In the field of computers and computing, file systems are also very well known in the art to enable the storage of such data as part of the use of the computer. A computer file system is a method for storing and organizing computer files and the data they contain to make it easy to find and access them. File systems may use data storage devices such as a hard disks or CD-ROMs and involve maintaining the physical location of the files, and they might provide access to data by the computer operating system or on a file server by acting as clients for a network protocol (e.g., NFS, SMB, or 9P clients). Also, they may be virtual and exist only as an access method for virtual data.
More formally, a file system is a special-purpose database for the storage, organization, manipulation, and retrieval of data. This database or table which centralizes the information about which areas belong to files, are free or possibly unusable, and where each file is stored on the disk. To limit the size of the table, disk space is allocated to files in contiguous groups of hardware sectors called clusters. As disk drives have evolved, the maximum number of clusters has dramatically increased, and so the number of bits used to identify each cluster has grown. For example, FAT, and the successive major versions thereof are named after the number of table element bits: 12, 16, and 32. The FAT standard has also been expanded in other ways while preserving backward compatibility with existing software.
File systems are specialized databases which manage information on digital storage media such as magnetic hard drives. Data is organized using an abstraction called a file which consists of related data and information about that data (here after referred to as metadata). Metadata commonly consists of information like date of creation, file type, owner, and the like.
The file system provides a name space (or a system) for the unique naming of files. File systems also frequently provide a directory or folder abstraction so that files can be organized in a hierarchical fashion. The abstraction notion of file and folders does not represent the actual physical organization of data on the hard disk only its logical relationships.
Hard disks consist of a contiguous linear array of units of storage referred to as blocks. Blocks are all typically the same size and each has a unique address used by the disk controller to access the contents of the block for reading or writing. File systems translate their logical organization into the physical layer by designating certain address as special or reserved. These blocks, often referred to as super-blocks, contain important information about the file system such as file system version, amount of free space, etc. They also contain or point to other blocks that contain structures which describe directory and file objects.
One of the most important activities performed by the file system is the allocation of these physical blocks to file and directory objects. Typically each file consists of one or more data blocks. If files are stored on the file-system which contains identical data blocks, no provision is made to identify that these blocks are duplicates and avoid the allocation of (wasted) space for these duplicate blocks.

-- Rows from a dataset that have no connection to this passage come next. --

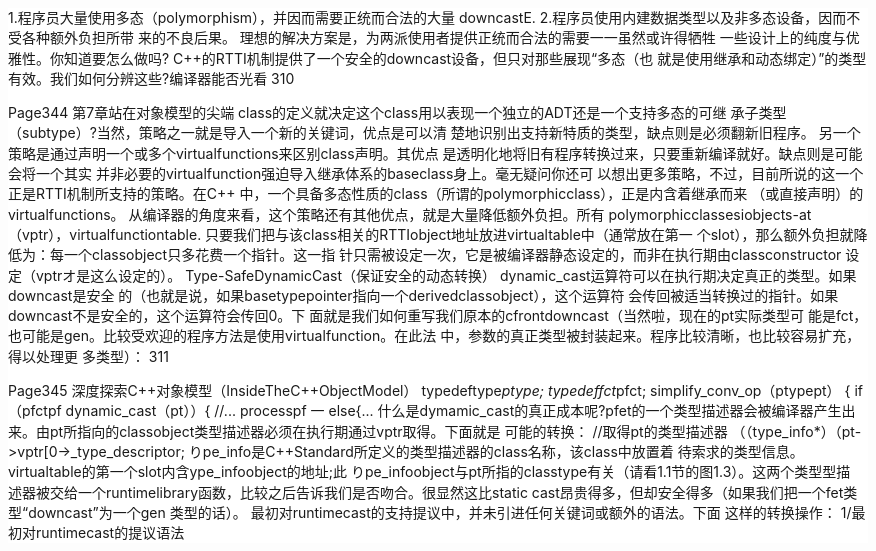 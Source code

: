 1.程序员大量使用多态（polymorphism），并因而需要正统而合法的大量
downcastE.
2.程序员使用内建数据类型以及非多态设备，因而不受各种额外负担所带
来的不良后果。
理想的解决方案是，为两派使用者提供正统而合法的需要一一虽然或许得牺牲
一些设计上的纯度与优雅性。你知道要怎么做吗?
C++的RTTI机制提供了一个安全的downcast设备，但只对那些展现“多态（也
就是使用继承和动态绑定）”的类型有效。我们如何分辨这些?编译器能否光看
310


Page344
第7章站在对象模型的尖端
class的定义就决定这个class用以表现一个独立的ADT还是一个支持多态的可继
承子类型（subtype）?当然，策略之一就是导入一个新的关键词，优点是可以清
楚地识别出支持新特质的类型，缺点则是必须翻新旧程序。
另一个策略是通过声明一个或多个virtualfunctions来区别class声明。其优点
是透明化地将旧有程序转换过来，只要重新编译就好。缺点则是可能会将一个其实
并非必要的virtualfunction强迫导入继承体系的baseclass身上。毫无疑问你还可
以想出更多策略，不过，目前所说的这一个正是RTTI机制所支持的策略。在C++
中，一个具备多态性质的class（所谓的polymorphicclass），正是内含着继承而来
（或直接声明）的virtualfunctions。
从编译器的角度来看，这个策略还有其他优点，就是大量降低额外负担。所有
polymorphicclassesiobjects-at（vptr），virtualfunctiontable.
只要我们把与该class相关的RTTIobject地址放进virtualtable中（通常放在第一
个slot），那么额外负担就降低为：每一个classobject只多花费一个指针。这一指
针只需被设定一次，它是被编译器静态设定的，而非在执行期由classconstructor
设定（vptrオ是这么设定的）。
Type-SafeDynamicCast（保证安全的动态转换）
dynamic_cast运算符可以在执行期决定真正的类型。如果downcast是安全
的（也就是说，如果basetypepointer指向一个derivedclassobject），这个运算符
会传回被适当转换过的指针。如果downcast不是安全的，这个运算符会传回0。下
面就是我们如何重写我们原本的cfrontdowncast（当然啦，现在的pt实际类型可
能是fct，也可能是gen。比较受欢迎的程序方法是使用virtualfunction。在此法
中，参数的真正类型被封装起来。程序比较清晰，也比较容易扩充，得以处理更
多类型）：
311


Page345
深度探索C++对象模型（InsideTheC++ObjectModel）
typedeftype*ptype;
typedeffct*pfct;
simplify_conv_op（ptypept）
{
if（pfctpf
dynamic_cast<pfct>（pt））{
//...
processpf
一
else{...
什么是dymamic_cast的真正成本呢?pfet的一个类型描述器会被编译器产生出
来。由pt所指向的classobject类型描述器必须在执行期通过vptr取得。下面就是
可能的转换：
//取得pt的类型描述器
（（type_info*）（pt->vptr[0->_type_descriptor;
りpe_info是C++Standard所定义的类型描述器的class名称，该class中放置着
待索求的类型信息。virtualtable的第一个slot内含ype_infoobject的地址;此
りpe_infoobject与pt所指的classtype有关（请看1.1节的图1.3）。这两个类型型描
述器被交给一个runtimelibrary函数，比较之后告诉我们是否吻合。很显然这比static
cast昂贵得多，但却安全得多（如果我们把一个fet类型“downcast”为一个gen
类型的话）。
最初对runtimecast的支持提议中，并未引进任何关键词或额外的语法。下面
这样的转换操作：
1/最初对runtimecast的提议语法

When data is moved between two or more data storage systems, it is common that the storage space used to store information on both the sending and receiving data storage systems are optimized utilizing a data deduplication technique. Data deduplication is a method in which only unique data is physically kept in a data storage system. However, known deduplication techniques are inefficient and result in the transfer of unnecessary data blocks. For example, in the prior art, unique data is referenced by a unique “fingerprint” derived from the data often in the form of a cryptographic hash function. Deduplication methods compare the fingerprint of incoming data blocks to the fingerprints of all existing data blocks. If the incoming data block is unique it is stored, if it is not unique it is not stored but is added as a reference to the existing unique data block. When data is copied from one system to another there is a probability that the data being copied is already stored in a data block on the receiving system. This method relates to the process of sending data in a manner in which only unique data blocks are transferred from the sender to the receiver. In this context, unique blocks are blocks that are already stored on the receiving system (e.g. via prior transactions with other systems).
Therefore, there is a need to eliminate the need to send duplicate blocks to significantly reduce the time and network resources needed to accomplish the data transfer.